TASK GOAL: Check every line of the data and copy the ones where "NormalTok" appears.

[[ EXERCISE MATERIAL open ]]

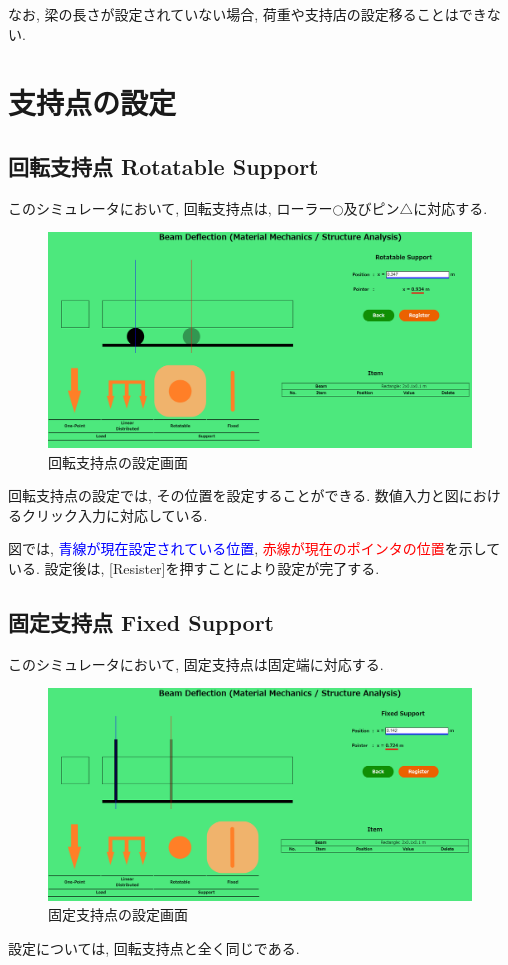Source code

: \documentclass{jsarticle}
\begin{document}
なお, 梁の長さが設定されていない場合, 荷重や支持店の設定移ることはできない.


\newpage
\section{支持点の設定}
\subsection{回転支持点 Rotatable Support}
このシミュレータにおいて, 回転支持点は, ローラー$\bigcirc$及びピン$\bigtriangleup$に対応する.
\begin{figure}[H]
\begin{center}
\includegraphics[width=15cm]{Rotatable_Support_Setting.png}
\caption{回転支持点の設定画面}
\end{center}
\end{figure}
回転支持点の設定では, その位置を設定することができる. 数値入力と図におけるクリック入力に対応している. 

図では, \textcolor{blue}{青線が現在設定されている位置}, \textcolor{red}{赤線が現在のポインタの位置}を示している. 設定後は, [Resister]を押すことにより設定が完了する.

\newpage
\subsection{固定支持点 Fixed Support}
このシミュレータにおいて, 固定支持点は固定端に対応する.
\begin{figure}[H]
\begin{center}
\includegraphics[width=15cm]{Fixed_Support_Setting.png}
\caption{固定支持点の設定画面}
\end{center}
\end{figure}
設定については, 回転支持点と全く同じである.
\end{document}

[[ EXERCISE MATERIAL closed ]]
[[ EXERCISE MATERIAL open ]]

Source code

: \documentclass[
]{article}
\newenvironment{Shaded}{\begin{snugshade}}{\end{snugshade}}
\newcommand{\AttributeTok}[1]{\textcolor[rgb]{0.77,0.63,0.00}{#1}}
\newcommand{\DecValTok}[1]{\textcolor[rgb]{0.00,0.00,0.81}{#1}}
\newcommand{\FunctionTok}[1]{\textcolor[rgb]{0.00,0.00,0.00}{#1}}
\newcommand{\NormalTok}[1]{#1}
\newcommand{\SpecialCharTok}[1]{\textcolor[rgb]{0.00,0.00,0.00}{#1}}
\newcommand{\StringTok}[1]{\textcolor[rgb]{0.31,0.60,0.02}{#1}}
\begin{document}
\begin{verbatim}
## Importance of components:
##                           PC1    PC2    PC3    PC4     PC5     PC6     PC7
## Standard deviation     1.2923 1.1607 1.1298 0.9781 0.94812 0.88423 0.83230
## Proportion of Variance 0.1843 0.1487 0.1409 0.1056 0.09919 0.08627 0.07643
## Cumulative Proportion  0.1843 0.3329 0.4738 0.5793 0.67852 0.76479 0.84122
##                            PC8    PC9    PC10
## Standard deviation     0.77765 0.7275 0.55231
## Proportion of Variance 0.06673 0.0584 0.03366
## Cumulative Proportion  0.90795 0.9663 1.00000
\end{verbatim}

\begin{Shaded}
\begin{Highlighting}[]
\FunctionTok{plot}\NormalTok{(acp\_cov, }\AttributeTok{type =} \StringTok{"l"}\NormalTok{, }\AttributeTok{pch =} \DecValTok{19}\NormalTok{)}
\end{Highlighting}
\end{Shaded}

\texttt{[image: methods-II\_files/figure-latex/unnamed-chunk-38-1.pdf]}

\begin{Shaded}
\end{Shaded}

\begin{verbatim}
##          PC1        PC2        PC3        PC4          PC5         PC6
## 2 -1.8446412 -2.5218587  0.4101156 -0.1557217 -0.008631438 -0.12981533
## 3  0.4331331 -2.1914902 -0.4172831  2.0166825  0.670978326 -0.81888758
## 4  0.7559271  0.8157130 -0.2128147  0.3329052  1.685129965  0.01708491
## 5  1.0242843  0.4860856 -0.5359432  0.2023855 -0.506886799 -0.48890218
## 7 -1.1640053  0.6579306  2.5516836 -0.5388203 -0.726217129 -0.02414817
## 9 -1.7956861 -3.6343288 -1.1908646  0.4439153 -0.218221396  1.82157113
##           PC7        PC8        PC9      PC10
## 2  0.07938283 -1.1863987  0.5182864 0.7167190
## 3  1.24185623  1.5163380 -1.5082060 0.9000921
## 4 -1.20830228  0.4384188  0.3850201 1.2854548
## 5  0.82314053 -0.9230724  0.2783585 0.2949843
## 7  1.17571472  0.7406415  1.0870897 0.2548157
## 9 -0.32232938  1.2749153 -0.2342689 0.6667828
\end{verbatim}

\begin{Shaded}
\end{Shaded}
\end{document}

[[ EXERCISE MATERIAL closed ]]

TASK RESPONSE:
\newcommand{\NormalTok}[1]{#1}
\FunctionTok{plot}\NormalTok{(acp\_cov, }\AttributeTok{type =} \StringTok{"l"}\NormalTok{, }\AttributeTok{pch =} \DecValTok{19}\NormalTok{)}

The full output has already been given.